In the entries below, find the string "INVERSE" and return each line holding it.

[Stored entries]
● ● ● ● ● ● ●

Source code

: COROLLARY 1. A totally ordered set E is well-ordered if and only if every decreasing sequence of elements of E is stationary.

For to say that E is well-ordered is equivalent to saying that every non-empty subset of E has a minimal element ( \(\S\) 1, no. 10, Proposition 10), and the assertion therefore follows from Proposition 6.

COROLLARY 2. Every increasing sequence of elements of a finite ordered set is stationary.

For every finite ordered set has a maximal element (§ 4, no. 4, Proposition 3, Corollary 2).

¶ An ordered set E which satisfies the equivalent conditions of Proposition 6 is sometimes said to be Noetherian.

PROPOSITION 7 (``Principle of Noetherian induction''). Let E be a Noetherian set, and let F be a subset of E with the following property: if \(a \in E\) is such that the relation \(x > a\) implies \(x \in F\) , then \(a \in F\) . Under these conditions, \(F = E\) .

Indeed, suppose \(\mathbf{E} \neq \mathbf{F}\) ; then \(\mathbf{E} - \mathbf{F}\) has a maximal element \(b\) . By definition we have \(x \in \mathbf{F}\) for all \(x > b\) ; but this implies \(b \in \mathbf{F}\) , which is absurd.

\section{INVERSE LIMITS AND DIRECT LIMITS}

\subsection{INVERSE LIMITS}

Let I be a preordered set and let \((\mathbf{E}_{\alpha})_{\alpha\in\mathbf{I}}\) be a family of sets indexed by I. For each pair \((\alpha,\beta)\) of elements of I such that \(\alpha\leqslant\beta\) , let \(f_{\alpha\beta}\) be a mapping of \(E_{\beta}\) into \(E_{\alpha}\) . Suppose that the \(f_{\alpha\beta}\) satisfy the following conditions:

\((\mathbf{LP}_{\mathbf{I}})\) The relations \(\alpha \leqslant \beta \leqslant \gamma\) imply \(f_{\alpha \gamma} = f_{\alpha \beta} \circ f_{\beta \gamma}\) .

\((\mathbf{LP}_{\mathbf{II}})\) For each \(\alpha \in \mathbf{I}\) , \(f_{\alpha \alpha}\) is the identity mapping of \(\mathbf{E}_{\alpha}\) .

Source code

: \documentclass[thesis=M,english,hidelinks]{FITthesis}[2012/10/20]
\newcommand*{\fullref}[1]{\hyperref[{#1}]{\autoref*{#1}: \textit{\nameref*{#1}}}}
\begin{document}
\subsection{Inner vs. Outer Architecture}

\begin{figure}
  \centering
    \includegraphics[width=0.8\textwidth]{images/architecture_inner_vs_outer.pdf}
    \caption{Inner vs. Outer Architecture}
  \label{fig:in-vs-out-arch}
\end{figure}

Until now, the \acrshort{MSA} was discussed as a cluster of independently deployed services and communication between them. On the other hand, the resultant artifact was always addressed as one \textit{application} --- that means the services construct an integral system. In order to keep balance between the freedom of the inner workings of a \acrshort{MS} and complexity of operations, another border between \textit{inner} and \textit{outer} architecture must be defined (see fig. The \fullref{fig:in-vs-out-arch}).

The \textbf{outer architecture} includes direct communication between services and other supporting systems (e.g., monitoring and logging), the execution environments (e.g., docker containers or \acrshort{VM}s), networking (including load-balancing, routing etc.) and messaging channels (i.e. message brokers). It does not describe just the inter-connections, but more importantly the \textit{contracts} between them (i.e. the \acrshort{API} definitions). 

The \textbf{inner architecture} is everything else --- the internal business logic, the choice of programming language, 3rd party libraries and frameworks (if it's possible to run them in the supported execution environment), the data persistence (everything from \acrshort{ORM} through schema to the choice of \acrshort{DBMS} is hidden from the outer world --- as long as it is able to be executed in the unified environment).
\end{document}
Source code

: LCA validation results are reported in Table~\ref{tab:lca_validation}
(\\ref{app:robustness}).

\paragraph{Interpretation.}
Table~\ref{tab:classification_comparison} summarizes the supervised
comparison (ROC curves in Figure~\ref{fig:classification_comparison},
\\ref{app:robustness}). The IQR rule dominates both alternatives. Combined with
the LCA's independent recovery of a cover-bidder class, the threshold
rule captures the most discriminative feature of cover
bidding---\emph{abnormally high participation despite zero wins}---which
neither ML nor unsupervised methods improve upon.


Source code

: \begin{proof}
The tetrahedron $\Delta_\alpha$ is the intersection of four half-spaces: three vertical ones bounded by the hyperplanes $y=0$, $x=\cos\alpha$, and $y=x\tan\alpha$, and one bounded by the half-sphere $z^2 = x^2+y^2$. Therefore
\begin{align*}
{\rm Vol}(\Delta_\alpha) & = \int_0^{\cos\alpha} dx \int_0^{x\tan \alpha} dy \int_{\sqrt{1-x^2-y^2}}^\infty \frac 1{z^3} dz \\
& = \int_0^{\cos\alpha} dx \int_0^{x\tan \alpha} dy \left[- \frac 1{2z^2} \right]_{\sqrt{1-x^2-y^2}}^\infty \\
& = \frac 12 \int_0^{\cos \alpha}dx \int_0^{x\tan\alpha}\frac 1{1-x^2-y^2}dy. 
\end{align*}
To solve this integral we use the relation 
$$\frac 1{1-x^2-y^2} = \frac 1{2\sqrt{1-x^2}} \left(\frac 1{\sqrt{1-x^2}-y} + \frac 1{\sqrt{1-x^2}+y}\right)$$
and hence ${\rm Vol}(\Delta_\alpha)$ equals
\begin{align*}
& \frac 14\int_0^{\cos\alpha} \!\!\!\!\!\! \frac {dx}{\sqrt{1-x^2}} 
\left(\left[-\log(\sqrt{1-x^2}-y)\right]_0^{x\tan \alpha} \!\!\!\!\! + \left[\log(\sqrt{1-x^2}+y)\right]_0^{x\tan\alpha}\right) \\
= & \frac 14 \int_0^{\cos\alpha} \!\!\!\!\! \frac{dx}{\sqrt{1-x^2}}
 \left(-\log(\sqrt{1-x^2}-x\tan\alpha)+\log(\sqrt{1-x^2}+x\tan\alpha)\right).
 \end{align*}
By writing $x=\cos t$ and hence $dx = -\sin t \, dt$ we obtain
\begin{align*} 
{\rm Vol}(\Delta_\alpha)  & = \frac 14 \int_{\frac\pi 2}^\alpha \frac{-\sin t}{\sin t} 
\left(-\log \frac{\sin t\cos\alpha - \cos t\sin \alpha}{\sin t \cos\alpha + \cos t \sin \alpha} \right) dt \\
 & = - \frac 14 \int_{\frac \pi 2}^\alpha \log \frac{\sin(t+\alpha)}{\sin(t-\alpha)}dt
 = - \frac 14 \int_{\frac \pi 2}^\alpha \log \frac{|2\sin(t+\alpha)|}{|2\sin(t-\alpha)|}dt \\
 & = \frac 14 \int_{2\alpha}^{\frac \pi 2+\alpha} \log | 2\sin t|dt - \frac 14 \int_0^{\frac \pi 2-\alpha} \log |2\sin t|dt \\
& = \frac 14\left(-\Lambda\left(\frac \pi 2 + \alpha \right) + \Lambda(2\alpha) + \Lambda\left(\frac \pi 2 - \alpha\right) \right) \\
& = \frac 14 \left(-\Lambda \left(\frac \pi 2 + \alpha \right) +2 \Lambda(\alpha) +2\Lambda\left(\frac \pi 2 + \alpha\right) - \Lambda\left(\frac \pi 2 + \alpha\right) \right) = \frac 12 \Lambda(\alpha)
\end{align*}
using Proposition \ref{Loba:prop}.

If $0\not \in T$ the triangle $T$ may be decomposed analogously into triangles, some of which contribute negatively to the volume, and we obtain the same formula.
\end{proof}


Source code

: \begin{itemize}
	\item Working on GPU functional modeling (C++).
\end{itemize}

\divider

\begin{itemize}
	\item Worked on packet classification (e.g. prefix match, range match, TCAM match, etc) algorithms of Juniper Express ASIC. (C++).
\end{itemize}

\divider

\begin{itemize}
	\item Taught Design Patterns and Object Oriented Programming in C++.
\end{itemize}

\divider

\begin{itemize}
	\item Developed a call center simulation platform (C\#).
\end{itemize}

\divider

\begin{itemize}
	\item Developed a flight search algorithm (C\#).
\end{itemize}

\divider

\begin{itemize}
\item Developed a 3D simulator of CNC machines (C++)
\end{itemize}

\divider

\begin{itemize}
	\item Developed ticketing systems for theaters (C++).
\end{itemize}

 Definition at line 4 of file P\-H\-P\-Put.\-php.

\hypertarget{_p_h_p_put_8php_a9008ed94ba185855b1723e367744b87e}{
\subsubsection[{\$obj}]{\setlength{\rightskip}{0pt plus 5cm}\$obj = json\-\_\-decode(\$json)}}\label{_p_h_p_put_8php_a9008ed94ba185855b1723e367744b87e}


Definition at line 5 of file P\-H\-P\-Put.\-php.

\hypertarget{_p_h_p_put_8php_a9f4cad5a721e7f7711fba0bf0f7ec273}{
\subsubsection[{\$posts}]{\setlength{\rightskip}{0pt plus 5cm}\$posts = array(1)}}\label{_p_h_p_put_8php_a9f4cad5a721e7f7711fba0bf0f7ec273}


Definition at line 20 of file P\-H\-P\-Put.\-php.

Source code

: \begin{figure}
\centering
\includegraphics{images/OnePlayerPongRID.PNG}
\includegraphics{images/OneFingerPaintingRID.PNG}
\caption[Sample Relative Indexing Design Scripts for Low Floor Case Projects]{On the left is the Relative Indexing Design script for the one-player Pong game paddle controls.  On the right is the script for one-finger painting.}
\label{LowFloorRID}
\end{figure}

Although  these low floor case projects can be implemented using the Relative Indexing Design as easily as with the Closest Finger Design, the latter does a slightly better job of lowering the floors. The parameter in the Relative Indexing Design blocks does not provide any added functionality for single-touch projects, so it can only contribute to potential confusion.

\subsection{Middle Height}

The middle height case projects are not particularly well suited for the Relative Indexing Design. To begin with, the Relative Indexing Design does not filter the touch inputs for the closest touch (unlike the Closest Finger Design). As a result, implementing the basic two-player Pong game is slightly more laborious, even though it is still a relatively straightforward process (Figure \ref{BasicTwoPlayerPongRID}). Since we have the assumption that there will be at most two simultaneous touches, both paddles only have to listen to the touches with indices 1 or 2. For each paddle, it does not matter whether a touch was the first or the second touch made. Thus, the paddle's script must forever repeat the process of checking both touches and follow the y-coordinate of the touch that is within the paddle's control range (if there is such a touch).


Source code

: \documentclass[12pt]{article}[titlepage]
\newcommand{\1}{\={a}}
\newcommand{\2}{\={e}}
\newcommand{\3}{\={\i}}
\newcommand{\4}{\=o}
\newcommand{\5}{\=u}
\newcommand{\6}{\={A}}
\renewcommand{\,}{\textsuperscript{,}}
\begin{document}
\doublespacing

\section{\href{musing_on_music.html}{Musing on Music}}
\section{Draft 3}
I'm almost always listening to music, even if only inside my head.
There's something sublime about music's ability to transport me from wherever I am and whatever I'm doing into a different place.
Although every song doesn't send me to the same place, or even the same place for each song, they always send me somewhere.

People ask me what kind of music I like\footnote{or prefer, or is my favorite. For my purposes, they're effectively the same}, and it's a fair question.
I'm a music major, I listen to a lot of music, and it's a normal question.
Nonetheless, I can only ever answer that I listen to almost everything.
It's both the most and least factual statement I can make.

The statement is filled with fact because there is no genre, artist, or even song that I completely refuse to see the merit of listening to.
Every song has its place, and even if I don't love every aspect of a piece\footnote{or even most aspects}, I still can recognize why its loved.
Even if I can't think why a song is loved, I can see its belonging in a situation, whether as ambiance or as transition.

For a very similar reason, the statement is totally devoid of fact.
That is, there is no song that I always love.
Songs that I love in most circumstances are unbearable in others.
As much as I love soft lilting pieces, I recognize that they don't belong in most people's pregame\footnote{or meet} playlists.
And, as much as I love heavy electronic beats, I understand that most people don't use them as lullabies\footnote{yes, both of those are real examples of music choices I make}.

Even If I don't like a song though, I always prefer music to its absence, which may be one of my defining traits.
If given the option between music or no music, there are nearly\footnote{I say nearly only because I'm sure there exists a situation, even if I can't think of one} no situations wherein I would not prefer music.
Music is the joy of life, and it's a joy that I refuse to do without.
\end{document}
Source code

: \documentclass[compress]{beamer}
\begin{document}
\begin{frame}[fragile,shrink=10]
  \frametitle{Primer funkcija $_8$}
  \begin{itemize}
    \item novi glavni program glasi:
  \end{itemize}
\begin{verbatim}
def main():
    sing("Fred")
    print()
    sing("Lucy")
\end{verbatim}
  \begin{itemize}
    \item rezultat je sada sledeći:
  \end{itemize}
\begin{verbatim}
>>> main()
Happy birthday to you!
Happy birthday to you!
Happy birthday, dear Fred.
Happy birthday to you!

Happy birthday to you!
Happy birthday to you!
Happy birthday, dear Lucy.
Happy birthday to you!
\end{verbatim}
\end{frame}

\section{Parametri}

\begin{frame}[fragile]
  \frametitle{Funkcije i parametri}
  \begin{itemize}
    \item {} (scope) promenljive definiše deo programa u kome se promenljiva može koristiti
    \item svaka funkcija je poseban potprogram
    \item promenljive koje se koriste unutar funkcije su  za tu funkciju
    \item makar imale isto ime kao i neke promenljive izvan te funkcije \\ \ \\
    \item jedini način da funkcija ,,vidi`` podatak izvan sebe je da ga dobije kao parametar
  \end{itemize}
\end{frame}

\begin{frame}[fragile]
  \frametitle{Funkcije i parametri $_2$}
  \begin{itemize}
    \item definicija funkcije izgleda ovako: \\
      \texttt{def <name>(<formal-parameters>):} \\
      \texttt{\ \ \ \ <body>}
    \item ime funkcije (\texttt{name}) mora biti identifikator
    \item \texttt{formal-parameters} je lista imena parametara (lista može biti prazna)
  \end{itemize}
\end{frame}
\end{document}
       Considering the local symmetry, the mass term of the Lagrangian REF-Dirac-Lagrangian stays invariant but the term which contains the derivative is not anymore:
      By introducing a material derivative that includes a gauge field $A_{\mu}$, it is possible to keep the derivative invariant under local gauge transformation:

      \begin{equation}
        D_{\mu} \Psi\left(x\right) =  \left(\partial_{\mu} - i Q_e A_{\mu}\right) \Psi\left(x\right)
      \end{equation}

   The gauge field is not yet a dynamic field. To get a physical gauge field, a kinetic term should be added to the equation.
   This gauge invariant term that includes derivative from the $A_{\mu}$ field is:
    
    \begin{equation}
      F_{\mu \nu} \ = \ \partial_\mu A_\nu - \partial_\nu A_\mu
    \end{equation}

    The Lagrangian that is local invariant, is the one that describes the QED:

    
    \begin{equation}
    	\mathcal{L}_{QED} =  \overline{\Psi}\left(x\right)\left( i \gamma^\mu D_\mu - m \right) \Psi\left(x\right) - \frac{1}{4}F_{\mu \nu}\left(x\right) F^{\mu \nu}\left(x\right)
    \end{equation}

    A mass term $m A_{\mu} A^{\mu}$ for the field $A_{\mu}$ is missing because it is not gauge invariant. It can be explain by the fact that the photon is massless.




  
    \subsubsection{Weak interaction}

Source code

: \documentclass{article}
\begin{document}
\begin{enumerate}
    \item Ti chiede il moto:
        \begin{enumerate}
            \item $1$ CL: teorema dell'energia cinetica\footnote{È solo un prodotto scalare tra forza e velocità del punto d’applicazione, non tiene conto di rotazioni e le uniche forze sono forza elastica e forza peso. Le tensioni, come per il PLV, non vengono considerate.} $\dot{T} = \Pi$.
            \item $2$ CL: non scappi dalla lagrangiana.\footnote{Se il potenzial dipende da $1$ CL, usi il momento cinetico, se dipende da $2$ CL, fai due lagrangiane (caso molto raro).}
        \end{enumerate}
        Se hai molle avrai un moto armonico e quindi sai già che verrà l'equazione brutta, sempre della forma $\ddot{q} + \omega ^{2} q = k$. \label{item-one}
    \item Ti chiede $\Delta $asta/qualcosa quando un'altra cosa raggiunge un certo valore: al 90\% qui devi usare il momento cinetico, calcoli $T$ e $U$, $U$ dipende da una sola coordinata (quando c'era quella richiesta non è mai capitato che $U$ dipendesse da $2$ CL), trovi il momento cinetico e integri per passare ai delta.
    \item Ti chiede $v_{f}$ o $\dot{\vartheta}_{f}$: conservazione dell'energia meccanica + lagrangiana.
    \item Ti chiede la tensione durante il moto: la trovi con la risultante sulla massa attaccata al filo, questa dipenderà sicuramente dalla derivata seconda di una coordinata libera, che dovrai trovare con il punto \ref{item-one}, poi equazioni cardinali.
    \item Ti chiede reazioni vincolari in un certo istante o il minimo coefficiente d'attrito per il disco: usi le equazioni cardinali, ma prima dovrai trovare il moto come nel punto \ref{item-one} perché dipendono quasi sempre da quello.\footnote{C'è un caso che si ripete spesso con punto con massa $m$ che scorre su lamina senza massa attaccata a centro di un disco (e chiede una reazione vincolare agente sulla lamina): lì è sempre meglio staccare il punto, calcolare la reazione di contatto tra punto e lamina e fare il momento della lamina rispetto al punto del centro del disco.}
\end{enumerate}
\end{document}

● ● ● ● ● ● ●

#### Expected answer
\section{INVERSE LIMITS AND DIRECT LIMITS}
\subsection{INVERSE LIMITS}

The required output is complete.